**EXERCISE DETAILS**
The required result is each line of the entries below containing the string "startswith".

• • •

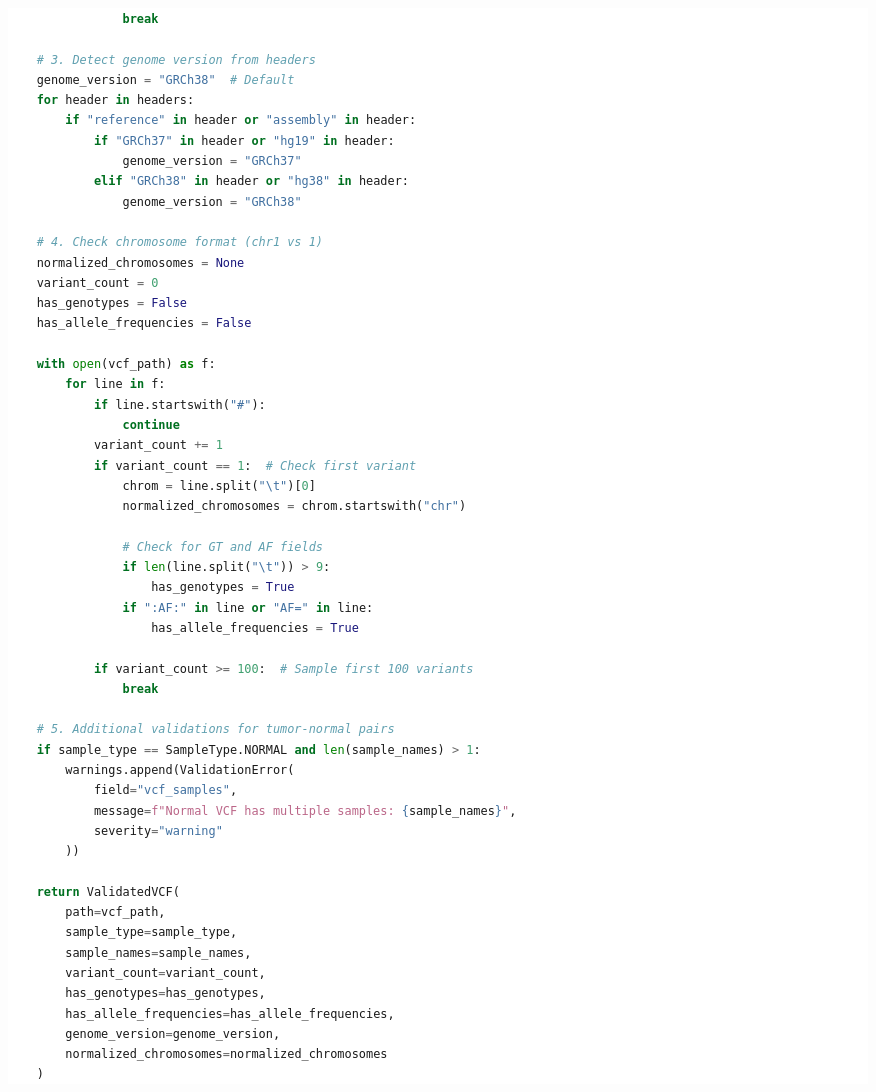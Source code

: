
 ```python
                break
    
    # 3. Detect genome version from headers
    genome_version = "GRCh38"  # Default
    for header in headers:
        if "reference" in header or "assembly" in header:
            if "GRCh37" in header or "hg19" in header:
                genome_version = "GRCh37"
            elif "GRCh38" in header or "hg38" in header:
                genome_version = "GRCh38"
    
    # 4. Check chromosome format (chr1 vs 1)
    normalized_chromosomes = None
    variant_count = 0
    has_genotypes = False
    has_allele_frequencies = False
    
    with open(vcf_path) as f:
        for line in f:
            if line.startswith("#"):
                continue
            variant_count += 1
            if variant_count == 1:  # Check first variant
                chrom = line.split("\t")[0]
                normalized_chromosomes = chrom.startswith("chr")
                
                # Check for GT and AF fields
                if len(line.split("\t")) > 9:
                    has_genotypes = True
                if ":AF:" in line or "AF=" in line:
                    has_allele_frequencies = True
            
            if variant_count >= 100:  # Sample first 100 variants
                break
    
    # 5. Additional validations for tumor-normal pairs
    if sample_type == SampleType.NORMAL and len(sample_names) > 1:
        warnings.append(ValidationError(
            field="vcf_samples",
            message=f"Normal VCF has multiple samples: {sample_names}",
            severity="warning"
        ))
    
    return ValidatedVCF(
        path=vcf_path,
        sample_type=sample_type,
        sample_names=sample_names,
        variant_count=variant_count,
        has_genotypes=has_genotypes,
        has_allele_frequencies=has_allele_frequencies,
        genome_version=genome_version,
        normalized_chromosomes=normalized_chromosomes
    )
```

• • •

**OUTPUT OF THE EXERCISE**
            if line.startswith("#"):
                normalized_chromosomes = chrom.startswith("chr")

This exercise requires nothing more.